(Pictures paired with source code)
# # # # # # #

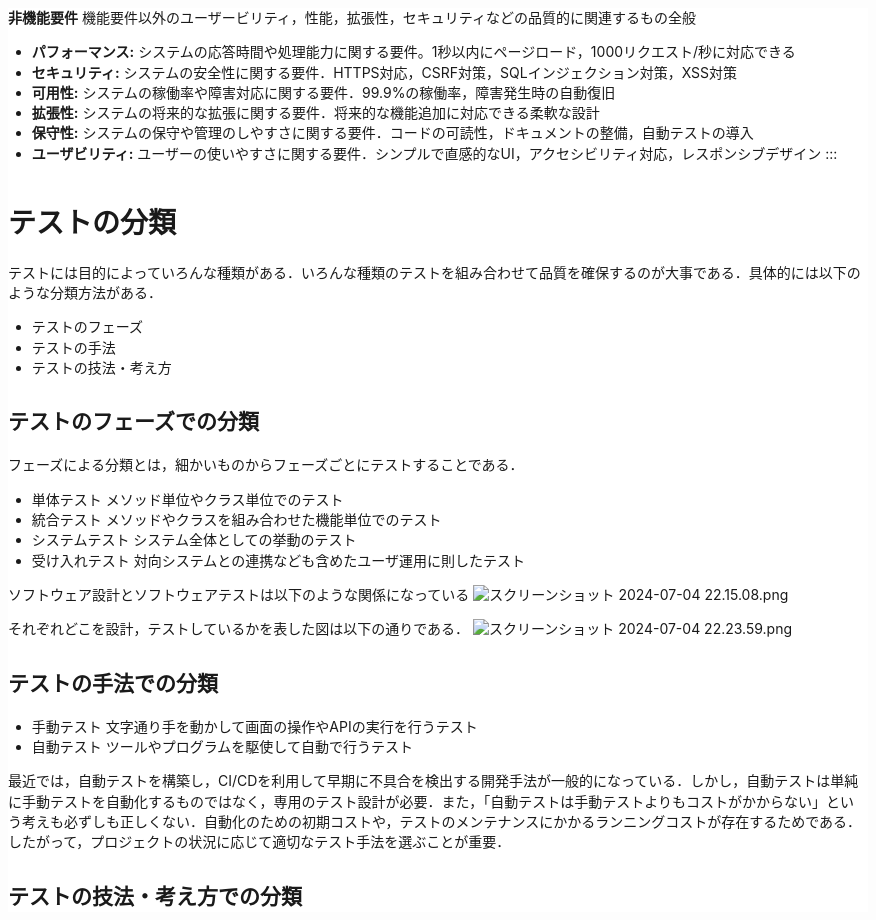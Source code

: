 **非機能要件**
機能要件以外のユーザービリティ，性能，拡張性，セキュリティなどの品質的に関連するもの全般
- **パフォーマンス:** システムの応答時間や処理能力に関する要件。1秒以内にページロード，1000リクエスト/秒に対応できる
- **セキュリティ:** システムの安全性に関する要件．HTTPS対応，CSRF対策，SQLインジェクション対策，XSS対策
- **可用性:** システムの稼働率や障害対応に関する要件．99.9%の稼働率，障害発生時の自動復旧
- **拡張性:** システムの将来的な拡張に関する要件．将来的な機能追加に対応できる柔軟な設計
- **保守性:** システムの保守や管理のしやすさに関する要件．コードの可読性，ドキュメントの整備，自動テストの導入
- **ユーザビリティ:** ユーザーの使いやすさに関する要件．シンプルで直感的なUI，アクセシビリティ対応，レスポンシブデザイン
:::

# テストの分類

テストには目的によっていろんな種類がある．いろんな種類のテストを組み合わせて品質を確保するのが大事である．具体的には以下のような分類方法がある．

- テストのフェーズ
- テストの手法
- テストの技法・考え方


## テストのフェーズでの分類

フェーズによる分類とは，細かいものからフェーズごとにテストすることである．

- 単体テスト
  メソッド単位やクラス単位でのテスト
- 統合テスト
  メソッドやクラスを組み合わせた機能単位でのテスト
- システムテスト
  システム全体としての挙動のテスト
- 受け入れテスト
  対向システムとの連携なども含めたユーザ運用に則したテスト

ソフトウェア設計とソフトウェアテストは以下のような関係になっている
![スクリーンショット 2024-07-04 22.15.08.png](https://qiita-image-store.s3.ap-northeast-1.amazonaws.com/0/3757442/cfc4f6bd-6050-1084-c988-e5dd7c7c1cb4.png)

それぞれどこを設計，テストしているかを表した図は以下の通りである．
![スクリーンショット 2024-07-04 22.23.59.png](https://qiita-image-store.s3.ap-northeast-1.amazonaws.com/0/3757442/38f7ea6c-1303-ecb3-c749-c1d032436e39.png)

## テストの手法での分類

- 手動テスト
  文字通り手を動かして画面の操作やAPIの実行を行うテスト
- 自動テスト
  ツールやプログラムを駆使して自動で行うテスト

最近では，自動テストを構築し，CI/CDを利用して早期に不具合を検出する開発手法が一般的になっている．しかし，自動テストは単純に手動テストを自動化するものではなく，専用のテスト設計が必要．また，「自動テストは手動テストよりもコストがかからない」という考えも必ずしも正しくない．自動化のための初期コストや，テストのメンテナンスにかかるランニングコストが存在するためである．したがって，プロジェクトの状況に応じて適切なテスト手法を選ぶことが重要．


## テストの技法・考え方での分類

# # # # # # #

### TASK PROMPT
Write out the data above precisely. Pictures stay out.

### SOLUTION TO THIS EXERCISE
Source code

: **非機能要件**
機能要件以外のユーザービリティ，性能，拡張性，セキュリティなどの品質的に関連するもの全般
- **パフォーマンス:** システムの応答時間や処理能力に関する要件。1秒以内にページロード，1000リクエスト/秒に対応できる
- **セキュリティ:** システムの安全性に関する要件．HTTPS対応，CSRF対策，SQLインジェクション対策，XSS対策
- **可用性:** システムの稼働率や障害対応に関する要件．99.9%の稼働率，障害発生時の自動復旧
- **拡張性:** システムの将来的な拡張に関する要件．将来的な機能追加に対応できる柔軟な設計
- **保守性:** システムの保守や管理のしやすさに関する要件．コードの可読性，ドキュメントの整備，自動テストの導入
- **ユーザビリティ:** ユーザーの使いやすさに関する要件．シンプルで直感的なUI，アクセシビリティ対応，レスポンシブデザイン
:::

# テストの分類

テストには目的によっていろんな種類がある．いろんな種類のテストを組み合わせて品質を確保するのが大事である．具体的には以下のような分類方法がある．

- テストのフェーズ
- テストの手法
- テストの技法・考え方


## テストのフェーズでの分類

フェーズによる分類とは，細かいものからフェーズごとにテストすることである．

- 単体テスト
  メソッド単位やクラス単位でのテスト
- 統合テスト
  メソッドやクラスを組み合わせた機能単位でのテスト
- システムテスト
  システム全体としての挙動のテスト
- 受け入れテスト
  対向システムとの連携なども含めたユーザ運用に則したテスト

ソフトウェア設計とソフトウェアテストは以下のような関係になっている
![スクリーンショット 2024-07-04 22.15.08.png](https://qiita-image-store.s3.ap-northeast-1.amazonaws.com/0/3757442/cfc4f6bd-6050-1084-c988-e5dd7c7c1cb4.png)

それぞれどこを設計，テストしているかを表した図は以下の通りである．
![スクリーンショット 2024-07-04 22.23.59.png](https://qiita-image-store.s3.ap-northeast-1.amazonaws.com/0/3757442/38f7ea6c-1303-ecb3-c749-c1d032436e39.png)

## テストの手法での分類

- 手動テスト
  文字通り手を動かして画面の操作やAPIの実行を行うテスト
- 自動テスト
  ツールやプログラムを駆使して自動で行うテスト

最近では，自動テストを構築し，CI/CDを利用して早期に不具合を検出する開発手法が一般的になっている．しかし，自動テストは単純に手動テストを自動化するものではなく，専用のテスト設計が必要．また，「自動テストは手動テストよりもコストがかからない」という考えも必ずしも正しくない．自動化のための初期コストや，テストのメンテナンスにかかるランニングコストが存在するためである．したがって，プロジェクトの状況に応じて適切なテスト手法を選ぶことが重要．


## テストの技法・考え方での分類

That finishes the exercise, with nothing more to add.